Matéria da Folha relata a censura ao texto e a ameaça de fechamento do jornal




Personagens - A ariranha está sem farda. Outros são: Geisel, Hugo Abreu e Sylvio Frota


quinta-feira, 16 de junho de 2016

Dor de um punhal

Leituras para distrair


Essas anotações são réplica de mensagem que enviei a uma pessoa amiga. Em uma conversa usamos, sem perceber, a palavra punhal. Uma palavra antiga e até dramática que provocou o nosso riso e o registro a seguir.

Certamente existem outros, mas posso assegurar que esse, na foto abaixo, é um autêntico "punhal" cujo dono original  foi um trabalhador.

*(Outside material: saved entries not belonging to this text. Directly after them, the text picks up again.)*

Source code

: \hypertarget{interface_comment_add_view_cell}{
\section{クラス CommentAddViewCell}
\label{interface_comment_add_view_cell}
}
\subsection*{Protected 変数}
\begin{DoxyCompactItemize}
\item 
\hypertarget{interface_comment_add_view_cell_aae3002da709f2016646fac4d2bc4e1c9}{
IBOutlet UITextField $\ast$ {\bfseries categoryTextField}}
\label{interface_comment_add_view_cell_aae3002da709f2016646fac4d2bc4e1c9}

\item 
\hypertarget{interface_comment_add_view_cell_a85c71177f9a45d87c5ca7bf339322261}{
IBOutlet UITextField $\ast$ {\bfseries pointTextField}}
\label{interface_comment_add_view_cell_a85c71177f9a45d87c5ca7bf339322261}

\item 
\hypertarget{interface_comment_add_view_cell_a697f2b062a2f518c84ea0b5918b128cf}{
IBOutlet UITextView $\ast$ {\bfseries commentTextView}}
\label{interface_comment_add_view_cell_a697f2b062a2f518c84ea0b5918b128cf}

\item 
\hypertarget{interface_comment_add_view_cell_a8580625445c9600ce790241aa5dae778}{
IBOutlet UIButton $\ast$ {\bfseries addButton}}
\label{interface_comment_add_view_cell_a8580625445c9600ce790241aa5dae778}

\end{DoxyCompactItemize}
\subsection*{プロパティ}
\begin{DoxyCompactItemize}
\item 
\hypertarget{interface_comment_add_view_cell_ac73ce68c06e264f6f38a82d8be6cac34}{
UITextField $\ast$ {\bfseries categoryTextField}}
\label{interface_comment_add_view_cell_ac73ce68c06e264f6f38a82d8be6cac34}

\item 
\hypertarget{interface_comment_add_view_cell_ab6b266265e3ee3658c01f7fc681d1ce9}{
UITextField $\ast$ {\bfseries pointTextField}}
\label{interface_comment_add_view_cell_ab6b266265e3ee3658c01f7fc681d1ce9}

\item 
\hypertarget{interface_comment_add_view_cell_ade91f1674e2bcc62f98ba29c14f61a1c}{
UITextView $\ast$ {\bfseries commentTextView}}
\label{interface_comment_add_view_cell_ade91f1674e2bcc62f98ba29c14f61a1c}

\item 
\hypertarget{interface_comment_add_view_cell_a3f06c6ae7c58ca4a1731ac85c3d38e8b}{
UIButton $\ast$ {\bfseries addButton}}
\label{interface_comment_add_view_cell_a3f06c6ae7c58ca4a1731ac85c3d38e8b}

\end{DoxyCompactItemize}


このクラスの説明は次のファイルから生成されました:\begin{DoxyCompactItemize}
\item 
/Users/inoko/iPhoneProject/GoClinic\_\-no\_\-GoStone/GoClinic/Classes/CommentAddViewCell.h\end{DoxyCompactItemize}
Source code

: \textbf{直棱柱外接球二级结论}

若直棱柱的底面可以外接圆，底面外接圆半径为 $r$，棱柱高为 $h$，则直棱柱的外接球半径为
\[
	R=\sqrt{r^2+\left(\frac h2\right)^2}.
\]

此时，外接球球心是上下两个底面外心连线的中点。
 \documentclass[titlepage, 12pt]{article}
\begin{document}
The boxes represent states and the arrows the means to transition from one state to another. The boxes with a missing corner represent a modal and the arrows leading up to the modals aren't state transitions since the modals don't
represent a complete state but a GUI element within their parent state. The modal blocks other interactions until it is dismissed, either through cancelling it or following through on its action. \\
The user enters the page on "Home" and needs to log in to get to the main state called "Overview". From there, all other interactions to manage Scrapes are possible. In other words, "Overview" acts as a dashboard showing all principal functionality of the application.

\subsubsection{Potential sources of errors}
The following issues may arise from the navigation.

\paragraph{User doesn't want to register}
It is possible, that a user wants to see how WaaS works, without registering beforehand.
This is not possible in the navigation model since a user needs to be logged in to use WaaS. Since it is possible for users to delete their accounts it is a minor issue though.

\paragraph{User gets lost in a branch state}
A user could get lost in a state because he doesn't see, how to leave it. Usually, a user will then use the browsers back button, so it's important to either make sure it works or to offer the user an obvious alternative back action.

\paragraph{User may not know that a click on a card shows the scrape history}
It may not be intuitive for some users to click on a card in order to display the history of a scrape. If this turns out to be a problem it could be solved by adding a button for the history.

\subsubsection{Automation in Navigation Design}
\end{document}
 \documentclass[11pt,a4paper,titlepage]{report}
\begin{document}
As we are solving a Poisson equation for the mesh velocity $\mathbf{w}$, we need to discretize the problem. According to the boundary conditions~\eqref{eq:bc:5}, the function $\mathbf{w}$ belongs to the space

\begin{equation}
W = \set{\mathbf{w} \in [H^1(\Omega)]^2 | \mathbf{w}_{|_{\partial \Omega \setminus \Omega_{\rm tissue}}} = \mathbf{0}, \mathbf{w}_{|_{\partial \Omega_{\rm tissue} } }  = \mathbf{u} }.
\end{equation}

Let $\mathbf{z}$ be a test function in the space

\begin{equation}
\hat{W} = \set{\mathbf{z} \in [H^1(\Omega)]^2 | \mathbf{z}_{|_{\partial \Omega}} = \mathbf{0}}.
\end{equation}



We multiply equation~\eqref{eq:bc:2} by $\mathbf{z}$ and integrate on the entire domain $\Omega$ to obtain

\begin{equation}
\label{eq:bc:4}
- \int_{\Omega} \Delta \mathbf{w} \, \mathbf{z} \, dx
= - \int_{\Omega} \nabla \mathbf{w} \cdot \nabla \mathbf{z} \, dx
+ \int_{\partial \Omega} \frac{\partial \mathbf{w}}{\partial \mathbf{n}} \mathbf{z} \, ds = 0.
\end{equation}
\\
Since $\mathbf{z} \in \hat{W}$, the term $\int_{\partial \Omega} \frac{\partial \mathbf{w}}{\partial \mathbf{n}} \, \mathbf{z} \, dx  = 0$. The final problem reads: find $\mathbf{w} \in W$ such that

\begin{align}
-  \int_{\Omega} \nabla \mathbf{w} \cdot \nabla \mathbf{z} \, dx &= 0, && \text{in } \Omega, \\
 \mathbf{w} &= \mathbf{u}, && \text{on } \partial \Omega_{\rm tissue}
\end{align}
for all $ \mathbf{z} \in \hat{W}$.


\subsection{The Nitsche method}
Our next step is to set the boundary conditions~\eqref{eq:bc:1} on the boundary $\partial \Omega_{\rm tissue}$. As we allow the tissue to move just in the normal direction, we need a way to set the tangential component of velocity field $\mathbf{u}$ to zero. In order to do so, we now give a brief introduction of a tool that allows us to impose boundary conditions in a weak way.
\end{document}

Não era marginal, ganhava a vida como operário naval, mas cultivava fama de valente e assim era conhecido nos ambientes que frequentava quando ainda havia espaço para figuras do seu tipo. O seu nome era Reynaldo - o tio Nadinho - irmão mais velho do meu pai.

Ele era presença frequente em nossa casa porque morávamos nos fundos da residência da minha tia e madrinha, também irmã do meu pai e que operava como uma matriarca da família. Ela era  a mãe de santo do terreiro de umbanda que lá funcionava e que era um núcleo agregador da sua irmandade, em sentido literal, composta de cinco homens e duas mulheres.

Tio Nadinho, o mais velho, apesar de trabalhador, levava uma vida desregrada se comparada aos demais irmãos. Sustentava família, mas claramente não tinha o mesmo compromisso que os demais. Morava num “morro”, no bairro Engenhoca, divisa de São Gonçalo e Niterói. Mas, naquela época o morro não era favela nem local de miséria, embora carregasse o estigma de um território marginal.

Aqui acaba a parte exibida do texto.